| Exercise directions |
Write out the data word for word and drop any picture you find.

○ ○ ○

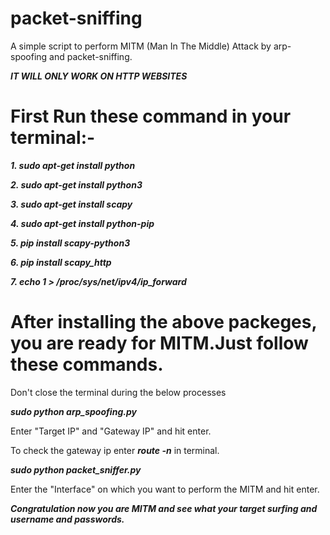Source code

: # packet-sniffing
 A simple script to perform MITM (Man In The Middle) Attack by arp-spoofing and packet-sniffing.
 
 ***IT WILL ONLY WORK ON HTTP WEBSITES***

# First Run these command in your terminal:-

***1. sudo apt-get install python***

***2. sudo apt-get install python3***

***3. sudo apt-get install scapy***

***4. sudo apt-get install python-pip***

***5. pip install scapy-python3***

***6. pip install scapy_http***

***7. echo 1 > /proc/sys/net/ipv4/ip_forward***

# After installing the above packeges, you are ready for MITM.Just follow these commands.

Don't close the terminal during the below processes

***sudo python arp_spoofing.py***

Enter "Target IP" and "Gateway IP" and hit enter.

To check the gateway ip enter ***route -n*** in terminal.

***sudo python packet_sniffer.py***

Enter the "Interface" on which you want to perform the MITM and hit enter.

***Congratulation now you are MITM and see what your target surfing and username and passwords.***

○ ○ ○

| Result |
Source code

: # packet-sniffing
 A simple script to perform MITM (Man In The Middle) Attack by arp-spoofing and packet-sniffing.
 
 ***IT WILL ONLY WORK ON HTTP WEBSITES***

# First Run these command in your terminal:-

***1. sudo apt-get install python***

***2. sudo apt-get install python3***

***3. sudo apt-get install scapy***

***4. sudo apt-get install python-pip***

***5. pip install scapy-python3***

***6. pip install scapy_http***

***7. echo 1 > /proc/sys/net/ipv4/ip_forward***

# After installing the above packeges, you are ready for MITM.Just follow these commands.

Don't close the terminal during the below processes

***sudo python arp_spoofing.py***

Enter "Target IP" and "Gateway IP" and hit enter.

To check the gateway ip enter ***route -n*** in terminal.

***sudo python packet_sniffer.py***

Enter the "Interface" on which you want to perform the MITM and hit enter.

***Congratulation now you are MITM and see what your target surfing and username and passwords.***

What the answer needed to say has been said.